There's lots of imagination there. Lots of words that look very poetical. But does it stand examination? First off, there is a problem in setting (not wholly evident in the given lines). The site of the verse is a storeroom in a store, a storeroom what shares a wall with what used to be a bakery, shares the wall that holds the ovens. So while the verse occurs in a storeroom, it is concerning itself with ovens in the next store over. That's a problem (or there's the problem that the verse is describing the geography so poorly I am misreading it). The natural question to ask is, how is the "musty dampness" of the ovens in the abandoned bakery being felt within the storeroom? And at a very basic level you have to ask, why is there all this concern, in a poem about two persons isolated in a storeroom, with something that is not even in the store? The verse is stretching way outside its setting to find ideas. Generally not good practice. Particularly when stretching out works exactly against the desired effect of closeted isolation.

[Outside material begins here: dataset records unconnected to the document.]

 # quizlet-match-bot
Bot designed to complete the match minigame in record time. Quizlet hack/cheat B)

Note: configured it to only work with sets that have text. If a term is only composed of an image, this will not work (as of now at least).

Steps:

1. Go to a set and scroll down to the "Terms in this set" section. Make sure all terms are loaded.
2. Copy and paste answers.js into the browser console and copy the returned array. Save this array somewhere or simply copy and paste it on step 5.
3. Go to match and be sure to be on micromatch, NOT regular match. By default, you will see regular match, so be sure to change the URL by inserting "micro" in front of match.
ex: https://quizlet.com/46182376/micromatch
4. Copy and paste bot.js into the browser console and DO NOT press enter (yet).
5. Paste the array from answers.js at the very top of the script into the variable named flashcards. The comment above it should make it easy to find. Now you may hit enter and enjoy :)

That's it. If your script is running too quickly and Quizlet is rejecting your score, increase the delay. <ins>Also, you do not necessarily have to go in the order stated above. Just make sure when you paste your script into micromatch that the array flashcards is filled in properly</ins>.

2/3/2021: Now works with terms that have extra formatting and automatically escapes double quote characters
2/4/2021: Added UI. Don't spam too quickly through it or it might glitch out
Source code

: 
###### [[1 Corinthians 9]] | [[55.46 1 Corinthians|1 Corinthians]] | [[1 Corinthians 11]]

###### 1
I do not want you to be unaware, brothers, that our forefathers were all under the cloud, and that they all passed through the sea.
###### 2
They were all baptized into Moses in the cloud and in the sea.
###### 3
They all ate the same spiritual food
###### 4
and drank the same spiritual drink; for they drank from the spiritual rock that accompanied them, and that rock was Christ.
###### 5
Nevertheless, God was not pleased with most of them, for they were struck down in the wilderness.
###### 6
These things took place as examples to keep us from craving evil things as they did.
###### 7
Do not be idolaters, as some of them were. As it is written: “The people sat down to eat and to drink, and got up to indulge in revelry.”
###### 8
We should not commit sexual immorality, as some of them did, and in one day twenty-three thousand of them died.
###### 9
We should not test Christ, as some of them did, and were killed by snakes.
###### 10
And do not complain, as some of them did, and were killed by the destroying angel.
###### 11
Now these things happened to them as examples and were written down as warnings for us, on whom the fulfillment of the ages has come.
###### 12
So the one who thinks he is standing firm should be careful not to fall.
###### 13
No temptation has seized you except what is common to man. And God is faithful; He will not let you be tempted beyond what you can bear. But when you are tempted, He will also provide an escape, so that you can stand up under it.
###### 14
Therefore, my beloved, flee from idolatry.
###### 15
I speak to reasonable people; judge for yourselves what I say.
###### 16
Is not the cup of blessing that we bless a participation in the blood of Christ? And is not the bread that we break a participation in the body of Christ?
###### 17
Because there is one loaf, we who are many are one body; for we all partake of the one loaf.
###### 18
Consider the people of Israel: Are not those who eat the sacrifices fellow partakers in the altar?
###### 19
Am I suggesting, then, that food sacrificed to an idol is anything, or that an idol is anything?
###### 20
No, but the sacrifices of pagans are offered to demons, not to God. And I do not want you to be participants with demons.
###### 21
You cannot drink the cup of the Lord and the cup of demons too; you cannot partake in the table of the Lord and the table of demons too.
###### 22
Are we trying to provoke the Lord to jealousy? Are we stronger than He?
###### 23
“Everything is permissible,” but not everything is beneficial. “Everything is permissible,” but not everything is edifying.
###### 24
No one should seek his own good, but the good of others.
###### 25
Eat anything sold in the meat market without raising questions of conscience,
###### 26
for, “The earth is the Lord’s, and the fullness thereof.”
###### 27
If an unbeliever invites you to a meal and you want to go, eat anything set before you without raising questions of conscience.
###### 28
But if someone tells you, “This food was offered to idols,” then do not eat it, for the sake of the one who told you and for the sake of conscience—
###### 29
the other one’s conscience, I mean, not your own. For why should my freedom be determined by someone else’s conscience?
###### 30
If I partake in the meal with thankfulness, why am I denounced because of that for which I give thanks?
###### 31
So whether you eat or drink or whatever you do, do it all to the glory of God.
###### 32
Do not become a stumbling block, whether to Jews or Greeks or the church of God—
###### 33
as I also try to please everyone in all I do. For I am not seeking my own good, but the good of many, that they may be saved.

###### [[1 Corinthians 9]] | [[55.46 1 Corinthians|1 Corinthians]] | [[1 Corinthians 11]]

Wednesday, January 18, 2023

Freda Downie, "Moon"

non-sequiturs and the composition

 

So I have been reading the British writer Freda Downie's Collected Poems. She only had three verse books in her writing career, but they were (and are) highly regarded. And, I will add my voice to that in saying they are quite a pleasure to read. In the general, I would say the average British versifier seems better at the art than the average U.S. versifier; but then it very much seems they take the aural and verbal aspects of verse much more seriously over there than over here. Over here writers seem more concerned with their politics, or their diary.

Thus, in going through Downie, it is not unknown to come upon a stanza like this, the close of "The Lesson," about a boy not so good at his piano lessons, wishing he were elsewhere:

And when she turned away to mark his music,
He sighed and looked to the window to see
His bicycle gleaming in the early dusk
Against the rain-wet trunk of the apple tree.

Just to point out, note she does not – here or elsewhere in the verse – say, overtly, he wishes he were elsewhere. She puts the idea in the image of the bicycle against the tree, of the boy's focus being on the bicycle, not upon his lessons. Good imagist practice; which is on that point to say good poetic practice. But also, the language, though formal, simply glides. The formality works toward the overall sound rather than putting strictures on it. It creates an aural effect out of the stanza, not just the sound of some short string of words (as with throwing in some consonance in a verse that otherwise ignores sound).